Ora, a quasi due anni dall’inizio della pandemia, qual è la situazione? Cosa ci dicono gli studi in merito?

“Si parla di Long Covid psicopatologico. Al di là dell’emersione di patologie specifiche di tipo postraumatico e dell’asse ansioso depressivo, e dell’aggravamento di patologie pregresse, vorrei parlare di un fenomeno noto ormai come nebbia mentale. Problemi di memoria, confusione, difficoltà a elaborare pensieri: sono alcuni dei principali sintomi del long-Covid: una sorta di deterioramento cognitivo che può durare mesi dopo la guarigione e si può manifestare in tutti i pazienti, anche in quelli meno gravi. Sebbene la maggior parte delle persone con Covid-19 migliori le proprie condizioni e guarisca dall’infezione in poche settimane, la malattia può lasciare numerosi strascichi, a volte così severi da impedire alla persona che ne soffre di ritornare a condurre una vita normale. È quanto emerge ad esempio da uno studio condotto da un team di medici del Mount Sinai Hospital, New York school of medicine. La ricerca, durata da aprile 2020 a maggio 2021, ha evidenziato che circa un quarto delle persone guarite da Covid-19 ha avuto problemi cognitivi, soprattutto relativi alla memoria e alle funzioni esecutive, che si sono protratti a lungo dopo l’infezione e che hanno interessato sia i pazienti ospedalizzati sia quelli che hanno ricevuto assistenza ambulatoriale, sebbene in misura minore.  Possiamo parlare di una sorta di sindrome disesecutiva, ovvero di un’alterazione delle abilità necessarie a un’attività intenzionale e finalizzata al raggiungimento di obiettivi. Tra queste, come leggiamo ad esempio nel lavoro pubblicato su “Jama”, difficoltà nel parlare (che ha colpito circa il 15% dei pazienti) e difficoltà esecutive (il 16%). Circa un quinto dei pazienti totali, poi, presentava difficoltà a elaborare i pensieri e suddividerli in categorie (rispettivamente il 18% e il 20%), e circa un quarto riportava problemi di richiamo e decodifica della memoria (il 23% e il 24% dei pazienti). Uniti a disturbi neurologici quali tremori, formicolii, parestesie, alterazioni sensoriali”.

Quali sono le implicazioni di questo periodo storico sulla qualità della vita delle persone?

“Questo disfunzionamento esecutivo ha notevoli implicazioni per la qualità della vita della persona, sul suo funzionamento psicologico e occupazionale. Sebbene i sintomi cognitivi siano stati evidenziati in tutti i pazienti, lo studio ha evidenziato, come ci si aspetta, che i pazienti ospedalizzati avevano maggiori probabilità di avere disfunzioni nell’attenzione, nel funzionamento esecutivo, nella fluidità delle categorie e nella memoria rispetto a quelli che avevano ricevuto assistenza ambulatoriale”.

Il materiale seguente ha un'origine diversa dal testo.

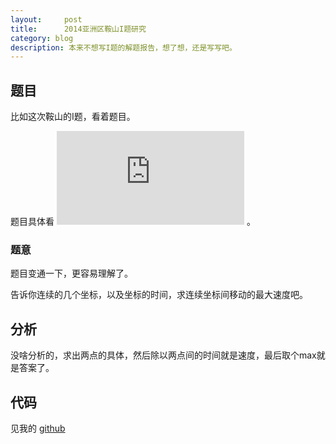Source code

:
 ```yaml
---
layout:     post
title:      2014亚洲区鞍山I题研究
category: blog
description: 本来不想写I题的解题报告，想了想，还是写写吧。
---
```



## 题目

比如这次鞍山的I题，看着题目。

题目具体看 ![题目][i-problem-1] 。

### 题意

题目变通一下，更容易理解了。

告诉你连续的几个坐标，以及坐标的时间，求连续坐标间移动的最大速度吧。


## 分析

没啥分析的，求出两点的具体，然后除以两点间的时间就是速度，最后取个max就是答案了。


## 代码

见我的 [github][i-ac]


[i-problem-1]: http://tiankonguse.com/lab/cloudLink/baidupan.php?url=/1915453531/1333581366.jpg
[i-ac]: https://github.com/tiankonguse/ACM/blob/master/2014/anshan/I.cpp
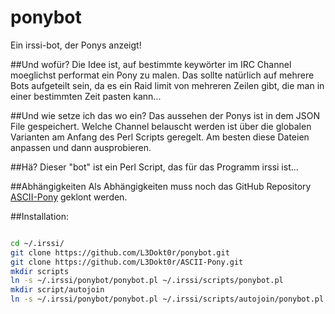 # ponybot
Ein irssi-bot, der Ponys anzeigt!

##Und wofür?
Die Idee ist, auf bestimmte keywörter im IRC Channel moeglichst performat ein Pony zu malen.
Das sollte natürlich auf mehrere Bots aufgeteilt sein, da es ein Raid limit von mehreren Zeilen gibt, die man in einer bestimmten Zeit pasten kann...

##Und wie setze ich das wo ein?
Das aussehen der Ponys ist in dem JSON File gespeichert. 
Welche Channel belauscht werden ist über die globalen Varianten am Anfang des Perl Scripts geregelt.
Am besten diese Dateien anpassen und dann ausprobieren.

##Hä?
Dieser "bot" ist ein Perl Script, das für das Programm irssi ist... 

##Abhängigkeiten
Als Abhängigkeiten muss noch das GitHub Repository [ASCII-Pony](https://github.com/L3Dokt0r/ASCII-Pony) geklont werden.

##Installation:

```bash

cd ~/.irssi/
git clone https://github.com/L3Dokt0r/ponybot.git
git clone https://github.com/L3Dokt0r/ASCII-Pony.git
mkdir scripts
ln -s ~/.irssi/ponybot/ponybot.pl ~/.irssi/scripts/ponybot.pl
mkdir script/autojoin
ln -s ~/.irssi/ponybot/ponybot.pl ~/.irssi/scripts/autojoin/ponybot.pl

```

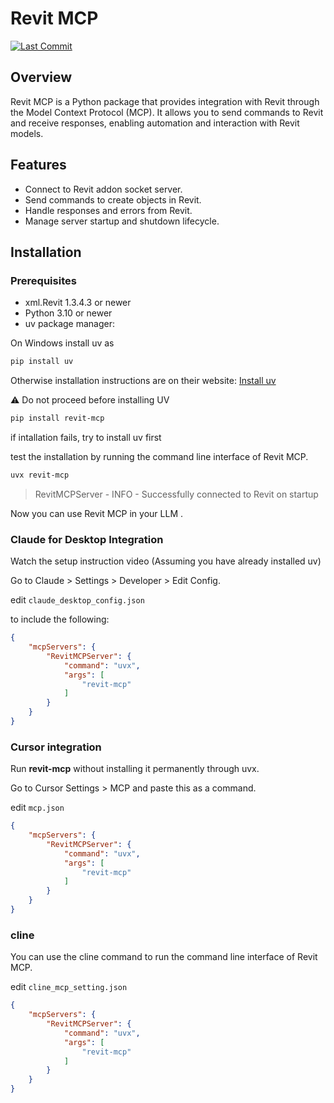 # Revit MCP

[![Last Commit](https://img.shields.io/github/last-commit/ZedMoster/revit-mcp/dev?style=for-the-badge)](https://github.com/ZedMoster/revit-mcp/commits/main)

## Overview

Revit MCP is a Python package that provides integration with Revit through the Model Context Protocol (MCP). It allows you to send commands to Revit and receive responses, enabling automation and interaction with Revit models.

## Features

- Connect to Revit addon socket server.
- Send commands to create objects in Revit.
- Handle responses and errors from Revit.
- Manage server startup and shutdown lifecycle.

## Installation

### Prerequisites

- xml.Revit 1.3.4.3 or newer
- Python 3.10 or newer
- uv package manager:

On Windows install uv as

```bash
pip install uv
```

Otherwise installation instructions are on their website: [Install uv](https://docs.astral.sh/uv/getting-started/installation/)

⚠️ Do not proceed before installing UV

```bash
pip install revit-mcp
```

if intallation fails, try to install uv first

test the installation by running the command line interface of Revit MCP.

```bash
uvx revit-mcp
```

> RevitMCPServer - INFO - Successfully connected to Revit on startup

Now you can use Revit MCP in your LLM .

### Claude for Desktop Integration

Watch the setup instruction video (Assuming you have already installed uv)

Go to Claude > Settings > Developer > Edit Config.

edit `claude_desktop_config.json`

 to include the following:

```json
{
    "mcpServers": {
        "RevitMCPServer": {
            "command": "uvx",
            "args": [
                "revit-mcp"
            ]
        }
    }
}
```

### Cursor integration

Run **revit-mcp** without installing it permanently through uvx.

Go to Cursor Settings > MCP and paste this as a command.

edit `mcp.json`

```json
{
    "mcpServers": {
        "RevitMCPServer": {
            "command": "uvx",
            "args": [
                "revit-mcp"
            ]
        }
    }
}
```

### cline

You can use the cline command to run the command line interface of Revit MCP.

edit `cline_mcp_setting.json`

```json
{
    "mcpServers": {
        "RevitMCPServer": {
            "command": "uvx",
            "args": [
                "revit-mcp"
            ]
        }
    }
}
```

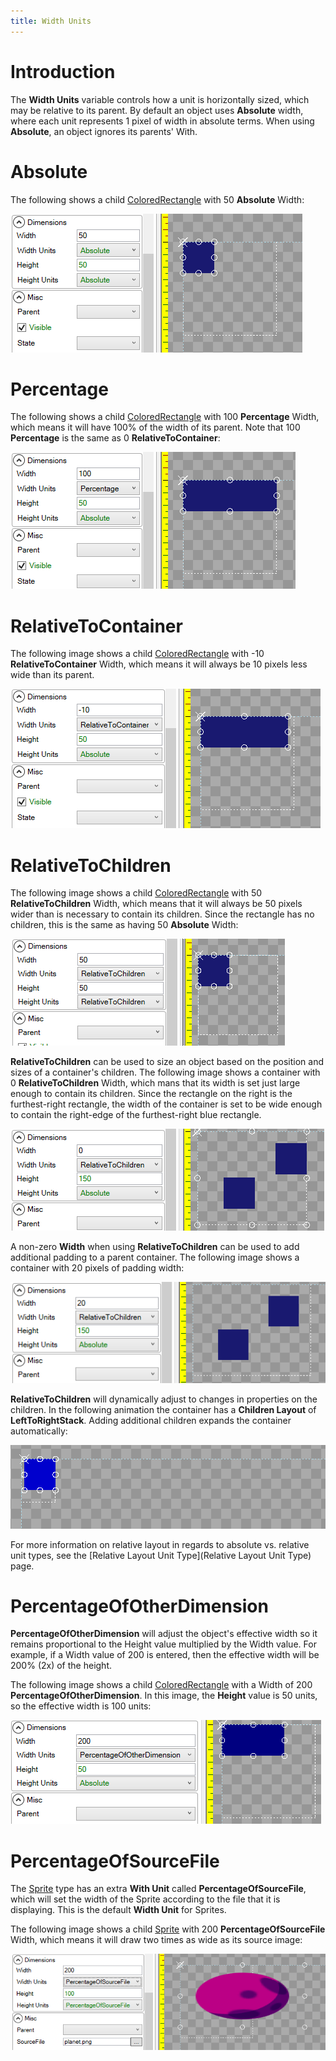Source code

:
 ```yaml
---
title: Width Units
---
```


# Introduction

The **Width Units** variable controls how a unit is horizontally sized, which may be relative to its parent. By default an object uses **Absolute** width, where each unit represents 1 pixel of width in absolute terms. When using **Absolute**, an object ignores its parents' With.

# Absolute

The following shows a child [ColoredRectangle](/Gum/coloredrectangle/ColoredRectangle.html) with 50 **Absolute** Width:

![](50AbsoluteWidth.png)

# Percentage

The following shows a child [ColoredRectangle](/Gum/coloredrectangle/ColoredRectangle.html) with 100 **Percentage** Width, which means it will have 100% of the width of its parent. Note that 100 **Percentage** is the same as 0 **RelativeToContainer**:

![](100PercentageWidth.png)

# RelativeToContainer

The following image shows a child [ColoredRectangle](/Gum/coloredrectangle/ColoredRectangle.html) with -10 **RelativeToContainer** Width, which means it will always be 10 pixels less wide than its parent.

![](Negative10RelativeToContainer.png)

# RelativeToChildren

The following image shows a child [ColoredRectangle](/Gum/coloredrectangle/ColoredRectangle.html) with 50 **RelativeToChildren** Width, which means that it will always be 50 pixels wider than is necessary to contain its children. Since the rectangle has no children, this is the same as having 50 **Absolute** Width:

![](RelativeToChildren1.png)

**RelativeToChildren** can be used to size an object based on the position and sizes of a container's children. The following image shows a container with 0 **RelativeToChildren** Width, which mans that its width is set just large enough to contain its children. Since the rectangle on the right is the furthest-right rectangle, the width of the container is set to be wide enough to contain the right-edge of the furthest-right blue rectangle.

![](RelativeToChildren3.png)

A non-zero **Width** when using **RelativeToChildren** can be used to add additional padding to a parent container. The following image shows a container with 20 pixels of padding width:

![](RelativeToChildren4.png)

**RelativeToChildren** will dynamically adjust to changes in properties on the children. In the following animation the container has a **Children Layout** of **LeftToRightStack**. Adding additional children expands the container automatically:

![](LeftToRightStackSizeChildren.gif)

For more information on relative layout in regards to absolute vs. relative unit types, see the [Relative Layout Unit Type](Relative Layout Unit Type) page.

# PercentageOfOtherDimension

**PercentageOfOtherDimension** will adjust the object's effective width so it remains proportional to the Height value multiplied by the Width value. For example, if a Width value of 200 is entered, then the effective width will be 200% (2x) of the height.

The following image shows a child [ColoredRectangle](/Gum/coloredrectangle/ColoredRectangle.html) with a Width of 200 **PercentageOfOtherDimension**. In this image, the **Height** value is 50 units, so the effective width is 100 units:

![](PercentageOfOtherDimensionWidth.png)

# PercentageOfSourceFile

The [Sprite](Sprite) type has an extra **With Unit** called **PercentageOfSourceFile**, which will set the width of the Sprite according to the file that it is displaying. This is the default **Width Unit** for Sprites.

The following image shows a child [Sprite](Sprite) with 200 **PercentageOfSourceFile** Width, which means it will draw two times as wide as its source image:

![](PercentageOfSourceWidth.png)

Come si può affrontare questo fenomeno?

“È necessario conoscere questo fenomeno per diagnosticarlo e affrontarlo tenendo conto anche di una probabile eziologia di tipo infiammatorio che coinvolge il sistema nervoso centrale e periferico, tranquillizzando il soggetto e proponendo un progetto terapeutico integrato costituito da una supporto psicologico e psicoterapico unito, quando è il caso, ad un intervento farmacologico specialistico”.